[DIRECTIONS] Somewhere below are a line with "- [ ] Implement comprehensive AI" and a later line with "- [ ] Create integration". Output exactly those lines and all lines between them.

[SOURCE MATERIAL]

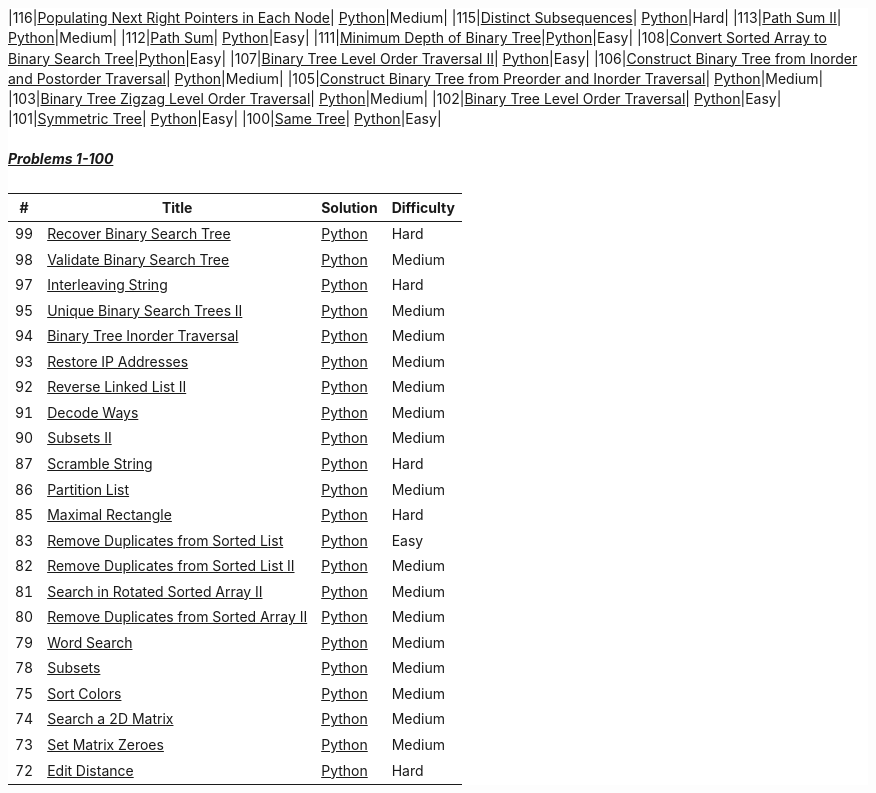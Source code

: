 |116|[Populating Next Right Pointers in Each Node](https://leetcode.com/problems/populating-next-right-pointers-in-each-node/)| [Python](./100-200q/116.py)|Medium|
|115|[Distinct Subsequences](https://leetcode.com/problems/distinct-subsequences/)| [Python](./100-200q/115.py)|Hard|
|113|[Path Sum II](https://leetcode.com/problems/path-sum-ii/)| [Python](./100-200q/113.py)|Medium|
|112|[Path Sum](https://leetcode.com/problems/path-sum/)| [Python](./100-200q/112.py)|Easy|
|111|[Minimum Depth of Binary Tree](https://leetcode.com/problems/minimum-depth-of-binary-tree/)|[Python](./100-200q/111.py)|Easy|
|108|[Convert Sorted Array to Binary Search Tree](https://leetcode.com/problems/convert-sorted-array-to-binary-search-tree/)|[Python](./100-200q/108.py)|Easy|
|107|[Binary Tree Level Order Traversal II](https://leetcode.com/problems/binary-tree-level-order-traversal-ii/)| [Python](./100-200q/107.py)|Easy|
|106|[Construct Binary Tree from Inorder and Postorder Traversal](https://leetcode.com/problems/construct-binary-tree-from-inorder-and-postorder-traversal/)| [Python](./100-200q/106.py)|Medium|
|105|[Construct Binary Tree from Preorder and Inorder Traversal](https://leetcode.com/problems/construct-binary-tree-from-preorder-and-inorder-traversal/)| [Python](./100-200q/105.py)|Medium|
|103|[Binary Tree Zigzag Level Order Traversal](https://leetcode.com/problems/binary-tree-zigzag-level-order-traversal/)| [Python](./100-200q/103.py)|Medium|
|102|[Binary Tree Level Order Traversal](https://leetcode.com/problems/binary-tree-level-order-traversal/)| [Python](./100-200q/102.py)|Easy|
|101|[Symmetric Tree](https://leetcode.com/problems/symmetric-tree/)| [Python](./100-200q/101.py)|Easy|
|100|[Same Tree](https://leetcode.com/problems/same-tree/)| [Python](./100-200q/100.py)|Easy|


##### [Problems 1-100](./1-100q/)
| # | Title | Solution | Difficulty |
|---| ----- | -------- | ---------- |
|99|[Recover Binary Search Tree](https://leetcode.com/problems/recover-binary-search-tree)|[Python](./1-100q/99.py)|Hard|
|98|[Validate Binary Search Tree](https://leetcode.com/problems/validate-binary-search-tree/)| [Python](./1-100q/98.py)|Medium|
|97|[Interleaving String](https://leetcode.com/problems/interleaving-string/)| [Python](./1-100q/97.py)|Hard|
|95|[Unique Binary Search Trees II](https://leetcode.com/problems/unique-binary-search-trees-ii/)| [Python](./1-100q/95.py)|Medium|
|94|[Binary Tree Inorder Traversal](https://leetcode.com/problems/binary-tree-inorder-traversal)|[Python](./1-100q/94.py)|Medium|
|93|[Restore IP Addresses](https://leetcode.com/problems/restore-ip-addresses/)| [Python](./1-100q/93.py)|Medium|
|92|[Reverse Linked List II](https://leetcode.com/problems/reverse-linked-list-ii/)| [Python](./1-100q/92.py)|Medium|
|91|[Decode Ways](https://leetcode.com/problems/decode-ways/)| [Python](./1-100q/91.py)|Medium|
|90|[Subsets II](https://leetcode.com/problems/subsets-ii/)| [Python](./1-100q/90.py)|Medium|
|87|[Scramble String](https://leetcode.com/problems/scramble-string/)| [Python](./1-100q/87.py)|Hard|
|86|[Partition List](https://leetcode.com/problems/partition-list/)| [Python](./1-100q/86.py)|Medium|
|85|[Maximal Rectangle](https://leetcode.com/problems/maximal-rectangle/)| [Python](./1-100q/85.py)|Hard|
|83|[Remove Duplicates from Sorted List](https://leetcode.com/problems/remove-duplicates-from-sorted-list/)| [Python](./1-100q/83.py)|Easy|
|82|[Remove Duplicates from Sorted List II](https://leetcode.com/problems/remove-duplicates-from-sorted-list-ii/)| [Python](./1-100q/82.py)|Medium|
|81|[Search in Rotated Sorted Array II](https://leetcode.com/problems/search-in-rotated-sorted-array-ii/)| [Python](./1-100q/81.py)|Medium|
|80|[Remove Duplicates from Sorted Array II](https://leetcode.com/problems/remove-duplicates-from-sorted-array-ii/)| [Python](./1-100q/80.py)|Medium|
|79|[Word Search](https://leetcode.com/problems/word-search/)| [Python](./1-100q/79.py)|Medium|
|78|[Subsets](https://leetcode.com/problems/subsets/)| [Python](./1-100q/78.py)|Medium|
|75|[Sort Colors](https://leetcode.com/problems/sort-colors/)| [Python](./1-100q/75.py)|Medium|
|74|[Search a 2D Matrix](https://leetcode.com/problems/search-a-2d-matrix/)| [Python](./1-100q/74.py)|Medium|
|73|[Set Matrix Zeroes](https://leetcode.com/problems/set-matrix-zeroes/)| [Python](./1-100q/73.py)|Medium|
|72|[Edit Distance](https://leetcode.com/problems/edit-distance/)| [Python](./1-100q/72.py)|Hard|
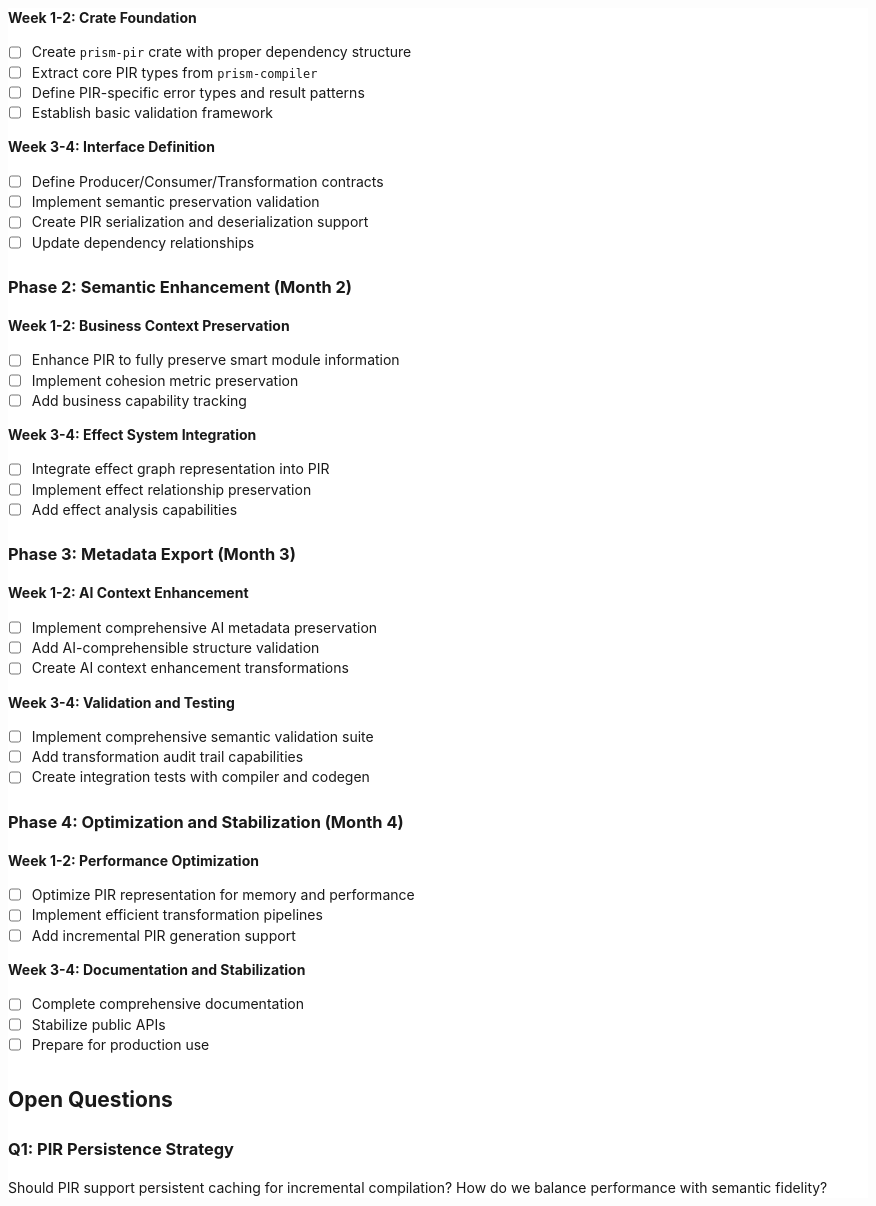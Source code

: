 **Week 1-2: Crate Foundation**
- [ ] Create `prism-pir` crate with proper dependency structure
- [ ] Extract core PIR types from `prism-compiler`
- [ ] Define PIR-specific error types and result patterns
- [ ] Establish basic validation framework

**Week 3-4: Interface Definition**
- [ ] Define Producer/Consumer/Transformation contracts
- [ ] Implement semantic preservation validation
- [ ] Create PIR serialization and deserialization support
- [ ] Update dependency relationships

### Phase 2: Semantic Enhancement (Month 2)

**Week 1-2: Business Context Preservation**
- [ ] Enhance PIR to fully preserve smart module information
- [ ] Implement cohesion metric preservation
- [ ] Add business capability tracking

**Week 3-4: Effect System Integration**
- [ ] Integrate effect graph representation into PIR
- [ ] Implement effect relationship preservation
- [ ] Add effect analysis capabilities

### Phase 3: Metadata Export (Month 3)

**Week 1-2: AI Context Enhancement**
- [ ] Implement comprehensive AI metadata preservation
- [ ] Add AI-comprehensible structure validation
- [ ] Create AI context enhancement transformations

**Week 3-4: Validation and Testing**
- [ ] Implement comprehensive semantic validation suite
- [ ] Add transformation audit trail capabilities
- [ ] Create integration tests with compiler and codegen

### Phase 4: Optimization and Stabilization (Month 4)

**Week 1-2: Performance Optimization**
- [ ] Optimize PIR representation for memory and performance
- [ ] Implement efficient transformation pipelines
- [ ] Add incremental PIR generation support

**Week 3-4: Documentation and Stabilization**
- [ ] Complete comprehensive documentation
- [ ] Stabilize public APIs
- [ ] Prepare for production use

## Open Questions

### Q1: PIR Persistence Strategy
Should PIR support persistent caching for incremental compilation? How do we balance performance with semantic fidelity?
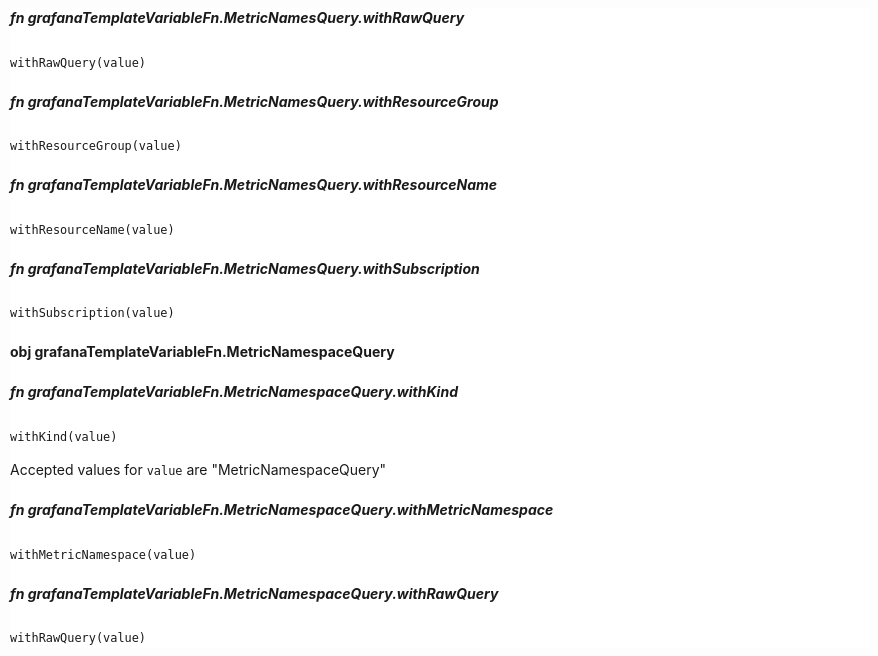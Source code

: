 ##### fn grafanaTemplateVariableFn.MetricNamesQuery.withRawQuery

```jsonnet
withRawQuery(value)
```



##### fn grafanaTemplateVariableFn.MetricNamesQuery.withResourceGroup

```jsonnet
withResourceGroup(value)
```



##### fn grafanaTemplateVariableFn.MetricNamesQuery.withResourceName

```jsonnet
withResourceName(value)
```



##### fn grafanaTemplateVariableFn.MetricNamesQuery.withSubscription

```jsonnet
withSubscription(value)
```



#### obj grafanaTemplateVariableFn.MetricNamespaceQuery


##### fn grafanaTemplateVariableFn.MetricNamespaceQuery.withKind

```jsonnet
withKind(value)
```



Accepted values for `value` are "MetricNamespaceQuery"

##### fn grafanaTemplateVariableFn.MetricNamespaceQuery.withMetricNamespace

```jsonnet
withMetricNamespace(value)
```



##### fn grafanaTemplateVariableFn.MetricNamespaceQuery.withRawQuery

```jsonnet
withRawQuery(value)
```
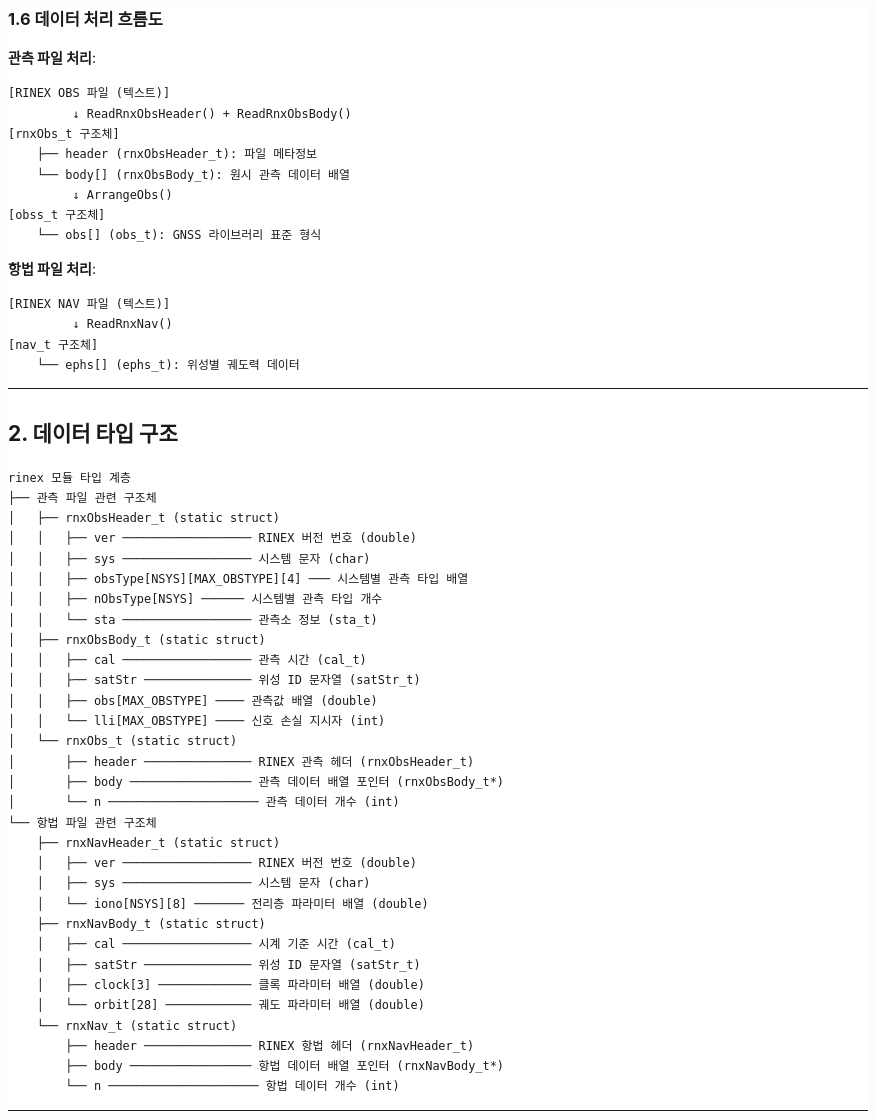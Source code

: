 ### 1.6 데이터 처리 흐름도

**관측 파일 처리**:
```
[RINEX OBS 파일 (텍스트)]
         ↓ ReadRnxObsHeader() + ReadRnxObsBody()
[rnxObs_t 구조체]
    ├── header (rnxObsHeader_t): 파일 메타정보
    └── body[] (rnxObsBody_t): 원시 관측 데이터 배열
         ↓ ArrangeObs()
[obss_t 구조체]
    └── obs[] (obs_t): GNSS 라이브러리 표준 형식
```

**항법 파일 처리**:
```
[RINEX NAV 파일 (텍스트)]
         ↓ ReadRnxNav()
[nav_t 구조체]
    └── ephs[] (ephs_t): 위성별 궤도력 데이터
```

---

## 2. 데이터 타입 구조

```
rinex 모듈 타입 계층
├── 관측 파일 관련 구조체
│   ├── rnxObsHeader_t (static struct)
│   │   ├── ver ────────────────── RINEX 버전 번호 (double)
│   │   ├── sys ────────────────── 시스템 문자 (char)
│   │   ├── obsType[NSYS][MAX_OBSTYPE][4] ─── 시스템별 관측 타입 배열
│   │   ├── nObsType[NSYS] ────── 시스템별 관측 타입 개수
│   │   └── sta ────────────────── 관측소 정보 (sta_t)
│   ├── rnxObsBody_t (static struct)
│   │   ├── cal ────────────────── 관측 시간 (cal_t)
│   │   ├── satStr ─────────────── 위성 ID 문자열 (satStr_t)
│   │   ├── obs[MAX_OBSTYPE] ──── 관측값 배열 (double)
│   │   └── lli[MAX_OBSTYPE] ──── 신호 손실 지시자 (int)
│   └── rnxObs_t (static struct)
│       ├── header ─────────────── RINEX 관측 헤더 (rnxObsHeader_t)
│       ├── body ───────────────── 관측 데이터 배열 포인터 (rnxObsBody_t*)
│       └── n ───────────────────── 관측 데이터 개수 (int)
└── 항법 파일 관련 구조체
    ├── rnxNavHeader_t (static struct)
    │   ├── ver ────────────────── RINEX 버전 번호 (double)
    │   ├── sys ────────────────── 시스템 문자 (char)
    │   └── iono[NSYS][8] ─────── 전리층 파라미터 배열 (double)
    ├── rnxNavBody_t (static struct)
    │   ├── cal ────────────────── 시계 기준 시간 (cal_t)
    │   ├── satStr ─────────────── 위성 ID 문자열 (satStr_t)
    │   ├── clock[3] ───────────── 클록 파라미터 배열 (double)
    │   └── orbit[28] ──────────── 궤도 파라미터 배열 (double)
    └── rnxNav_t (static struct)
        ├── header ─────────────── RINEX 항법 헤더 (rnxNavHeader_t)
        ├── body ───────────────── 항법 데이터 배열 포인터 (rnxNavBody_t*)
        └── n ───────────────────── 항법 데이터 개수 (int)
```

---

[RESPONSE AREA]
- [ ] Implement comprehensive AI metadata preservation
- [ ] Add AI-comprehensible structure validation
- [ ] Create AI context enhancement transformations

**Week 3-4: Validation and Testing**
- [ ] Implement comprehensive semantic validation suite
- [ ] Add transformation audit trail capabilities
- [ ] Create integration tests with compiler and codegen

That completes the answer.